Bonnier Ventures invests in cancer diagnostics firm Elypta – Med-Tech Innovation
Bonnier Ventures has become a minority owner in the Swedish diagnostics company Elypta. The company focuses on developing technology that uses liquid biopsies to detect early-stage cancer.
“We believe Elypta has huge potential to improve healthcare,” says Sofia Hasselberg, investment director at Bonnier Ventures.
Bonnier Ventures’ acquisition of a significant minority stake in Elypta is in line with its investment priority areas of healthtech and precision medicine.
Elypta was founded in 2017 to develop the world’s first blood- and urine-test technology based on human metabolic biomarkers, for early detection and more frequent follow-up of cancer.
Sofia Hasselberg of Bonnier Ventures, said: “Bonnier Ventures is proud to support Elypta’s strong team in their continued work. Through scientific innovation and software development, Elypta contributes to solving one of healthcare’s major challenges: reducing cancer mortality.

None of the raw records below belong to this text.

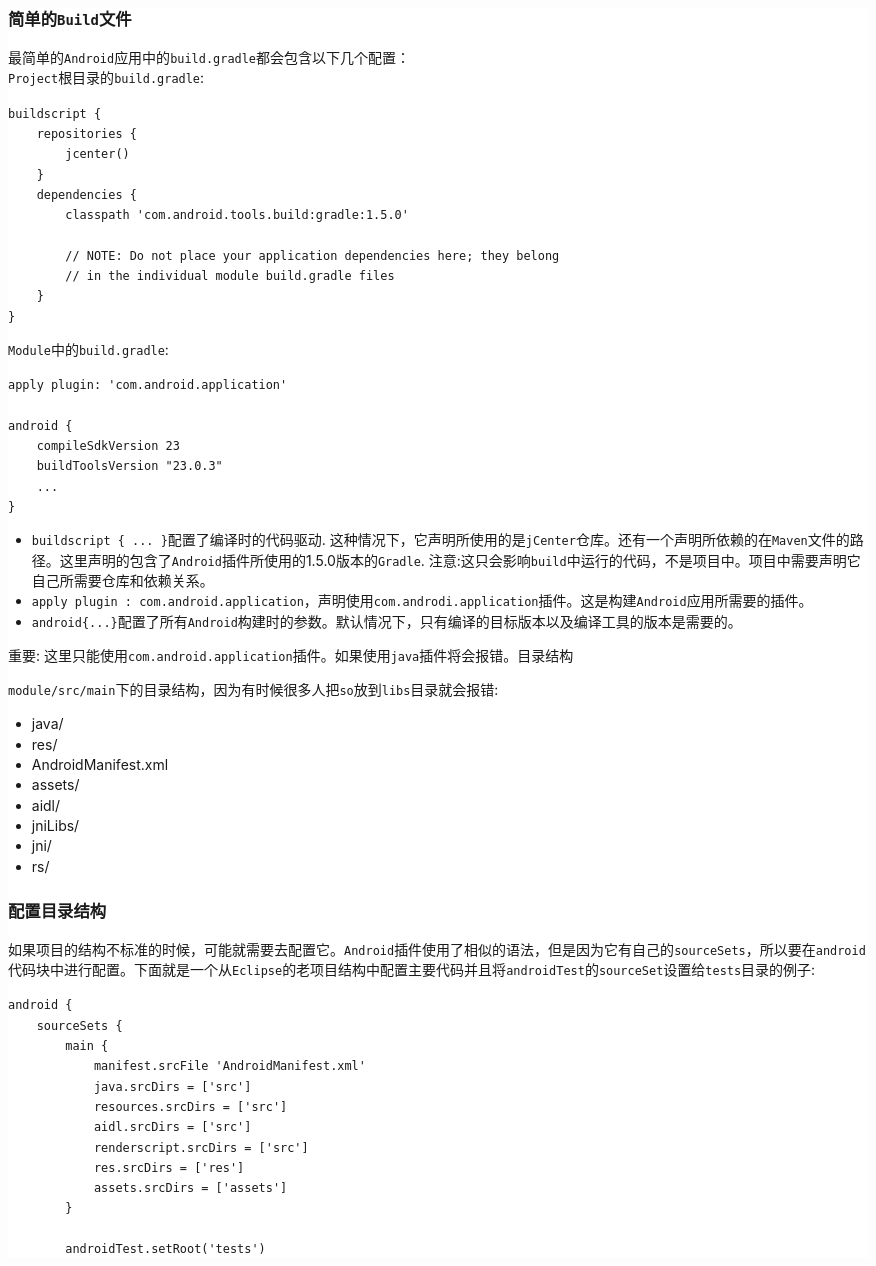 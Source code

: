 

### 简单的`Build`文件

最简单的`Android`应用中的`build.gradle`都会包含以下几个配置：   
`Project`根目录的`build.gradle`:       

```
buildscript {
    repositories {
        jcenter()
    }
    dependencies {
        classpath 'com.android.tools.build:gradle:1.5.0'

        // NOTE: Do not place your application dependencies here; they belong
        // in the individual module build.gradle files
    }
}
```
`Module`中的`build.gradle`:    

```
apply plugin: 'com.android.application'

android {
    compileSdkVersion 23
    buildToolsVersion "23.0.3"
    ...
}
```


- `buildscript { ... }`配置了编译时的代码驱动. 这种情况下，它声明所使用的是`jCenter`仓库。还有一个声明所依赖的在`Maven`文件的路径。这里声明的包含了`Android`插件所使用的1.5.0版本的`Gradle`. 注意:这只会影响`build`中运行的代码，不是项目中。项目中需要声明它自己所需要仓库和依赖关系。
- `apply plugin : com.android.application`，声明使用`com.androdi.application`插件。这是构建`Android`应用所需要的插件。
- `android{...}`配置了所有`Android`构建时的参数。默认情况下，只有编译的目标版本以及编译工具的版本是需要的。

重要: 这里只能使用`com.android.application`插件。如果使用`java`插件将会报错。目录结构

`module/src/main`下的目录结构，因为有时候很多人把`so`放到`libs`目录就会报错:    

- java/
- res/
- AndroidManifest.xml
- assets/
- aidl/  
- jniLibs/
- jni/  
- rs/

### 配置目录结构
如果项目的结构不标准的时候，可能就需要去配置它。`Android`插件使用了相似的语法，但是因为它有自己的`sourceSets`，所以要在`android`代码块中进行配置。下面就是一个从`Eclipse`的老项目结构中配置主要代码并且将`androidTest`的`sourceSet`设置给`tests`目录的例子:     

```
android {
    sourceSets {
        main {
            manifest.srcFile 'AndroidManifest.xml'
            java.srcDirs = ['src']
            resources.srcDirs = ['src']
            aidl.srcDirs = ['src']
            renderscript.srcDirs = ['src']
            res.srcDirs = ['res']
            assets.srcDirs = ['assets']
        }

        androidTest.setRoot('tests')
```

[1]: https://github.com/CharonChui/AndroidNote/blob/master/AndroidStudioCourse/AndroidStudio%E4%BD%BF%E7%94%A8%E6%95%99%E7%A8%8B(%E7%AC%AC%E4%B8%83%E5%BC%B9).md       "AndroidStudio使用教程(第七弹)"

The technology Elypta is developing is unique and enables the detection of many cancers before symptoms start to appear. In addition, Elypta’s technology does this in a cost-effective way that we have not seen before in the global healthcare market.”

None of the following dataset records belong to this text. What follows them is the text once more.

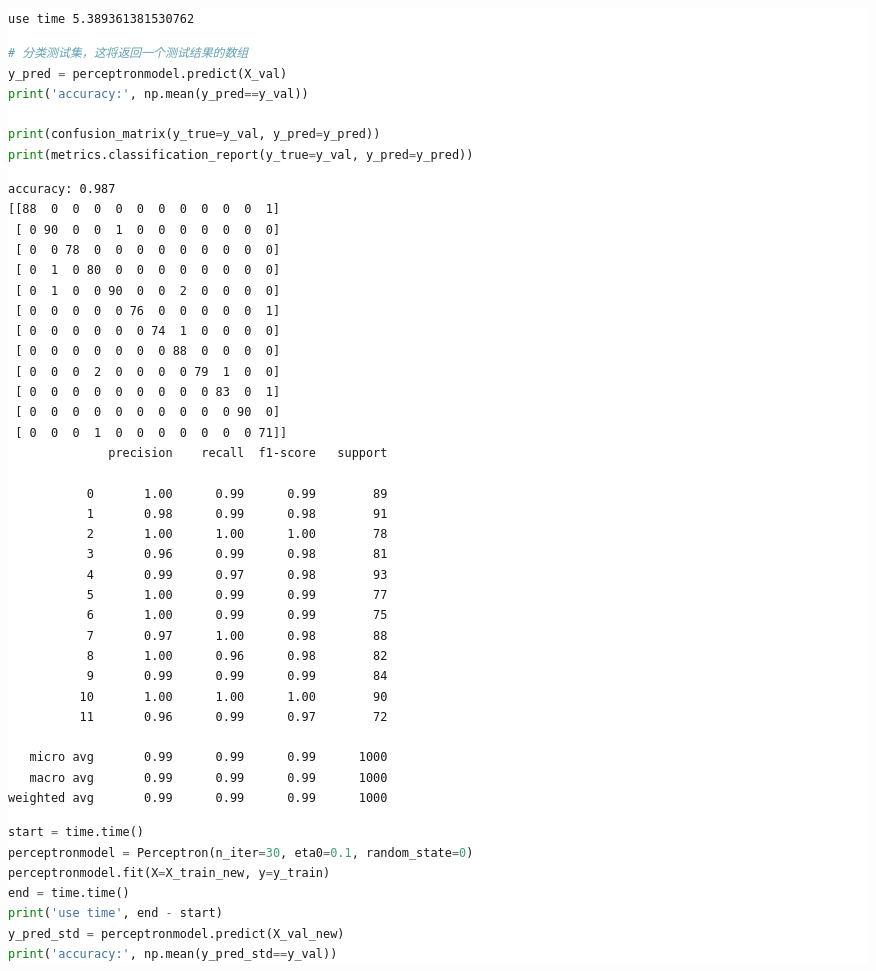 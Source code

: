 
    use time 5.389361381530762
    


```python
# 分类测试集，这将返回一个测试结果的数组
y_pred = perceptronmodel.predict(X_val)
print('accuracy:', np.mean(y_pred==y_val))

print(confusion_matrix(y_true=y_val, y_pred=y_pred))
print(metrics.classification_report(y_true=y_val, y_pred=y_pred))
```

    accuracy: 0.987
    [[88  0  0  0  0  0  0  0  0  0  0  1]
     [ 0 90  0  0  1  0  0  0  0  0  0  0]
     [ 0  0 78  0  0  0  0  0  0  0  0  0]
     [ 0  1  0 80  0  0  0  0  0  0  0  0]
     [ 0  1  0  0 90  0  0  2  0  0  0  0]
     [ 0  0  0  0  0 76  0  0  0  0  0  1]
     [ 0  0  0  0  0  0 74  1  0  0  0  0]
     [ 0  0  0  0  0  0  0 88  0  0  0  0]
     [ 0  0  0  2  0  0  0  0 79  1  0  0]
     [ 0  0  0  0  0  0  0  0  0 83  0  1]
     [ 0  0  0  0  0  0  0  0  0  0 90  0]
     [ 0  0  0  1  0  0  0  0  0  0  0 71]]
                  precision    recall  f1-score   support
    
               0       1.00      0.99      0.99        89
               1       0.98      0.99      0.98        91
               2       1.00      1.00      1.00        78
               3       0.96      0.99      0.98        81
               4       0.99      0.97      0.98        93
               5       1.00      0.99      0.99        77
               6       1.00      0.99      0.99        75
               7       0.97      1.00      0.98        88
               8       1.00      0.96      0.98        82
               9       0.99      0.99      0.99        84
              10       1.00      1.00      1.00        90
              11       0.96      0.99      0.97        72
    
       micro avg       0.99      0.99      0.99      1000
       macro avg       0.99      0.99      0.99      1000
    weighted avg       0.99      0.99      0.99      1000
    
    


```python
start = time.time()
perceptronmodel = Perceptron(n_iter=30, eta0=0.1, random_state=0)
perceptronmodel.fit(X=X_train_new, y=y_train)
end = time.time()
print('use time', end - start)
y_pred_std = perceptronmodel.predict(X_val_new)
print('accuracy:', np.mean(y_pred_std==y_val))
```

The financing round for Elypta was led by Bonnier Ventures, in which existing shareholders Navigare Ventures, Industrifonden, Hillclimber, Norrsken VC, Nina Capital and Chalmers Ventures, among others, also participated.
Elypta will use the capital to develop and validate blood and urine tests for Multi-Cancer Early Detection (MCED) in adults with no symptoms of cancer and for detection of recurrence in kidney cancer patients.
Karl Bergman, CEO of Elypta, said: “We are delighted to now have Bonnier Ventures among our owners. They are a financially strong, long-term investor adding significant networks and industry expertise to Elypta.
“Our MCED test has the potential to greatly improve the share of cancers detected at the earliest stages when treatment is more effective as well as less costly. Detecting Stage I cancer has been a particular challenge for DNA-based tests, and this is where metabolism-based biomarkers could really make a difference.”